### Activity
Include in the output the line containing "Symmio 的总交易量刚刚达到 100" and each subsequent line of the records, through the end, transcribed exactly. Add nothing else.

### Materials provided
= Beginning of Section =

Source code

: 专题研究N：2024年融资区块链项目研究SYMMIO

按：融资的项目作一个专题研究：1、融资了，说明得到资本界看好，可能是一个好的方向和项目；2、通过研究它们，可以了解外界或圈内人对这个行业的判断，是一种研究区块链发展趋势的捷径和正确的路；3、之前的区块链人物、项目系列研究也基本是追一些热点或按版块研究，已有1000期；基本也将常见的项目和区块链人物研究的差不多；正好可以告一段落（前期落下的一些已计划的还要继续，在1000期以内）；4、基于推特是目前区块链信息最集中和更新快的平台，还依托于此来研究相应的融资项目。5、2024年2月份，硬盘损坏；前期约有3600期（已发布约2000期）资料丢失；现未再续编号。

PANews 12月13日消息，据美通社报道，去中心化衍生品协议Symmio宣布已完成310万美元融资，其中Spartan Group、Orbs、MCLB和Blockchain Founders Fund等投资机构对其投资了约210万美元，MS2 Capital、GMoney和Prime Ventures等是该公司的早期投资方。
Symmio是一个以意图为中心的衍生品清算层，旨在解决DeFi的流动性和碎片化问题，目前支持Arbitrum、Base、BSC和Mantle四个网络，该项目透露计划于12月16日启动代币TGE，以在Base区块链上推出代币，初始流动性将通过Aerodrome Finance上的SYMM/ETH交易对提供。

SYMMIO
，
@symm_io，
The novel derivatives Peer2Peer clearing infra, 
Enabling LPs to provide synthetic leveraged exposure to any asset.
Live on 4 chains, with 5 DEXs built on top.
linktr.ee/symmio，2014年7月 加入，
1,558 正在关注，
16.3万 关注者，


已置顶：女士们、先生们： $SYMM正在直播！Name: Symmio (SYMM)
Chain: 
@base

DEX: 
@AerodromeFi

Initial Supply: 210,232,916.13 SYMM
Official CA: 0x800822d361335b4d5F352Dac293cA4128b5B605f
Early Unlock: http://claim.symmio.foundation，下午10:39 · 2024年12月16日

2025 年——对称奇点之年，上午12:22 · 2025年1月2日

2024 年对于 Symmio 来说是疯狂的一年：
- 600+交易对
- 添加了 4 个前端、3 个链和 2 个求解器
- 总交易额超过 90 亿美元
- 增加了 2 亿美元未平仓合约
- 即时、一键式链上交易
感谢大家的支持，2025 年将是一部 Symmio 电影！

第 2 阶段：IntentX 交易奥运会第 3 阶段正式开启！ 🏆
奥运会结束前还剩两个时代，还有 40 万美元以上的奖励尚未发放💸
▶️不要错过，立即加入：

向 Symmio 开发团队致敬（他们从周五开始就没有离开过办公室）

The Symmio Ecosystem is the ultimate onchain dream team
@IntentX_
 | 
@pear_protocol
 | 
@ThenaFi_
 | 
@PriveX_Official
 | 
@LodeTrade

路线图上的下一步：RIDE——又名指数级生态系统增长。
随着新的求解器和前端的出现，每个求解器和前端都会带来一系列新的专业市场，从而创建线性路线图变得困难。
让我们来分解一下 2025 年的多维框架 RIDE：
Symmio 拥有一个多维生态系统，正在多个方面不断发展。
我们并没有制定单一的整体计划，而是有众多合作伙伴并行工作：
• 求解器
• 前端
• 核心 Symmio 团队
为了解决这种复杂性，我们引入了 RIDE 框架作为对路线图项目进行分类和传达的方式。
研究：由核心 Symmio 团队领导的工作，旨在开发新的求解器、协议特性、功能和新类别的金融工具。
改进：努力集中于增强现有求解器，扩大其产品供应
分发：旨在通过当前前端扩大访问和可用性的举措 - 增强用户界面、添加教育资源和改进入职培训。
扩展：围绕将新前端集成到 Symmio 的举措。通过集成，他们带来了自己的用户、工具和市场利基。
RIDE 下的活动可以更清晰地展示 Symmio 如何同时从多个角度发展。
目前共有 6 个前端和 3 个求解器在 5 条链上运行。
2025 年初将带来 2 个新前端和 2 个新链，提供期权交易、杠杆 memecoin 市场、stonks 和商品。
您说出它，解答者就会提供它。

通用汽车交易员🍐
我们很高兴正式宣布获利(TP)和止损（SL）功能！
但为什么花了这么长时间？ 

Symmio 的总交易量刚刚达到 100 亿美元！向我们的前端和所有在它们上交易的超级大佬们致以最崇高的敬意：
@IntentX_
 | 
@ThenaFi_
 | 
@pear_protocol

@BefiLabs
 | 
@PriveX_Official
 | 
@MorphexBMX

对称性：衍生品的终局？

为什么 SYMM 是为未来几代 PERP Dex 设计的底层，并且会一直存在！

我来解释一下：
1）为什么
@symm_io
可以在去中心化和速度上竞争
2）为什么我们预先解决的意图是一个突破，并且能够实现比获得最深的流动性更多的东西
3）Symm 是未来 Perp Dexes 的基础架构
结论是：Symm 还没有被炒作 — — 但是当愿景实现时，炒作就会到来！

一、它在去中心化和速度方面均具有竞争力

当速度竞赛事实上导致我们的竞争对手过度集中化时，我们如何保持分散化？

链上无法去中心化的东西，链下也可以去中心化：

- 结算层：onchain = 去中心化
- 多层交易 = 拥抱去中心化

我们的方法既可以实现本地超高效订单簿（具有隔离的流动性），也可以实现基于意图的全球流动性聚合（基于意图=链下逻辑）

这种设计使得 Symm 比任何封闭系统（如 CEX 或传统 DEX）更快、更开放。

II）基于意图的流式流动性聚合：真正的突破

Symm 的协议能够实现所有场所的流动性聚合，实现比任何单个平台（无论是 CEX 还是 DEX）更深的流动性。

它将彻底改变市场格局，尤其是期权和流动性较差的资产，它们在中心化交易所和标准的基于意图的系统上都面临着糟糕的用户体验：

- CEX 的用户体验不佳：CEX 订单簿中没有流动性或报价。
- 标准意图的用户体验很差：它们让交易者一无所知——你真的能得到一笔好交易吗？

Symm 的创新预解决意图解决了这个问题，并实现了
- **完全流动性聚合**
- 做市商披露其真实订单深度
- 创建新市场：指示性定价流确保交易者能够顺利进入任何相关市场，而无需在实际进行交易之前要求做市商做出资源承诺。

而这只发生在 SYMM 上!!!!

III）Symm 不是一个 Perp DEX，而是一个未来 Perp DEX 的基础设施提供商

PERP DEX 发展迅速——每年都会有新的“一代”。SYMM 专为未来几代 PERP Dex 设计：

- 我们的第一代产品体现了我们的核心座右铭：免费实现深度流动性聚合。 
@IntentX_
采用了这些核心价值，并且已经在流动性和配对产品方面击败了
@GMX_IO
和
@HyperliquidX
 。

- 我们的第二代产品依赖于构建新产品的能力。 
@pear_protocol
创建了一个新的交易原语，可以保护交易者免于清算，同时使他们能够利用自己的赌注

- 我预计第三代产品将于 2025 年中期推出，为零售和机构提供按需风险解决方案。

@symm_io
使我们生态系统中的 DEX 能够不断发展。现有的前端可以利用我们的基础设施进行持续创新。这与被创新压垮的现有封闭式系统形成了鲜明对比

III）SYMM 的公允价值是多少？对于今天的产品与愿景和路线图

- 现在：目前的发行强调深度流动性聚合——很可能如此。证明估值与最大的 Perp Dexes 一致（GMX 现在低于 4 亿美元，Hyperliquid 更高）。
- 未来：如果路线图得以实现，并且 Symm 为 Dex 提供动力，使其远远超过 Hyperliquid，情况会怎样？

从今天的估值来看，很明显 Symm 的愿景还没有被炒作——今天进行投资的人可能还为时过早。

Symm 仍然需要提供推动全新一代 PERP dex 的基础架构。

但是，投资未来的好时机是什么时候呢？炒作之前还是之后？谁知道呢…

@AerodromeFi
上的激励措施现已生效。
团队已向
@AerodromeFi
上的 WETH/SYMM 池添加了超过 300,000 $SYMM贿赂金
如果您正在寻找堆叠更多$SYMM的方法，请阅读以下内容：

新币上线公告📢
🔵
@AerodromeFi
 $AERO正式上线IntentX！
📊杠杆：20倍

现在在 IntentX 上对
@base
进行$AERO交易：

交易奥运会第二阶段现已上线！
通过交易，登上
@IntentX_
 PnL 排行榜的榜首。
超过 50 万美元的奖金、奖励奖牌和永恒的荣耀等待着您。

= End of Section =

### Response to the exercise
Symmio 的总交易量刚刚达到 100 亿美元！向我们的前端和所有在它们上交易的超级大佬们致以最崇高的敬意：
@IntentX_
 | 
@ThenaFi_
 | 
@pear_protocol

@BefiLabs
 | 
@PriveX_Official
 | 
@MorphexBMX

对称性：衍生品的终局？

为什么 SYMM 是为未来几代 PERP Dex 设计的底层，并且会一直存在！

我来解释一下：
1）为什么
@symm_io
可以在去中心化和速度上竞争
2）为什么我们预先解决的意图是一个突破，并且能够实现比获得最深的流动性更多的东西
3）Symm 是未来 Perp Dexes 的基础架构
结论是：Symm 还没有被炒作 — — 但是当愿景实现时，炒作就会到来！

一、它在去中心化和速度方面均具有竞争力

当速度竞赛事实上导致我们的竞争对手过度集中化时，我们如何保持分散化？

链上无法去中心化的东西，链下也可以去中心化：

- 结算层：onchain = 去中心化
- 多层交易 = 拥抱去中心化

我们的方法既可以实现本地超高效订单簿（具有隔离的流动性），也可以实现基于意图的全球流动性聚合（基于意图=链下逻辑）

这种设计使得 Symm 比任何封闭系统（如 CEX 或传统 DEX）更快、更开放。

II）基于意图的流式流动性聚合：真正的突破

Symm 的协议能够实现所有场所的流动性聚合，实现比任何单个平台（无论是 CEX 还是 DEX）更深的流动性。

它将彻底改变市场格局，尤其是期权和流动性较差的资产，它们在中心化交易所和标准的基于意图的系统上都面临着糟糕的用户体验：

- CEX 的用户体验不佳：CEX 订单簿中没有流动性或报价。
- 标准意图的用户体验很差：它们让交易者一无所知——你真的能得到一笔好交易吗？

Symm 的创新预解决意图解决了这个问题，并实现了
- **完全流动性聚合**
- 做市商披露其真实订单深度
- 创建新市场：指示性定价流确保交易者能够顺利进入任何相关市场，而无需在实际进行交易之前要求做市商做出资源承诺。

而这只发生在 SYMM 上!!!!

III）Symm 不是一个 Perp DEX，而是一个未来 Perp DEX 的基础设施提供商

PERP DEX 发展迅速——每年都会有新的“一代”。SYMM 专为未来几代 PERP Dex 设计：

- 我们的第一代产品体现了我们的核心座右铭：免费实现深度流动性聚合。 
@IntentX_
采用了这些核心价值，并且已经在流动性和配对产品方面击败了
@GMX_IO
和
@HyperliquidX
 。

- 我们的第二代产品依赖于构建新产品的能力。 
@pear_protocol
创建了一个新的交易原语，可以保护交易者免于清算，同时使他们能够利用自己的赌注

- 我预计第三代产品将于 2025 年中期推出，为零售和机构提供按需风险解决方案。

@symm_io
使我们生态系统中的 DEX 能够不断发展。现有的前端可以利用我们的基础设施进行持续创新。这与被创新压垮的现有封闭式系统形成了鲜明对比

III）SYMM 的公允价值是多少？对于今天的产品与愿景和路线图

- 现在：目前的发行强调深度流动性聚合——很可能如此。证明估值与最大的 Perp Dexes 一致（GMX 现在低于 4 亿美元，Hyperliquid 更高）。
- 未来：如果路线图得以实现，并且 Symm 为 Dex 提供动力，使其远远超过 Hyperliquid，情况会怎样？

从今天的估值来看，很明显 Symm 的愿景还没有被炒作——今天进行投资的人可能还为时过早。

Symm 仍然需要提供推动全新一代 PERP dex 的基础架构。

但是，投资未来的好时机是什么时候呢？炒作之前还是之后？谁知道呢…

@AerodromeFi
上的激励措施现已生效。
团队已向
@AerodromeFi
上的 WETH/SYMM 池添加了超过 300,000 $SYMM贿赂金
如果您正在寻找堆叠更多$SYMM的方法，请阅读以下内容：

新币上线公告📢
🔵
@AerodromeFi
 $AERO正式上线IntentX！
📊杠杆：20倍

现在在 IntentX 上对
@base
进行$AERO交易：

交易奥运会第二阶段现已上线！
通过交易，登上
@IntentX_
 PnL 排行榜的榜首。
超过 50 万美元的奖金、奖励奖牌和永恒的荣耀等待着您。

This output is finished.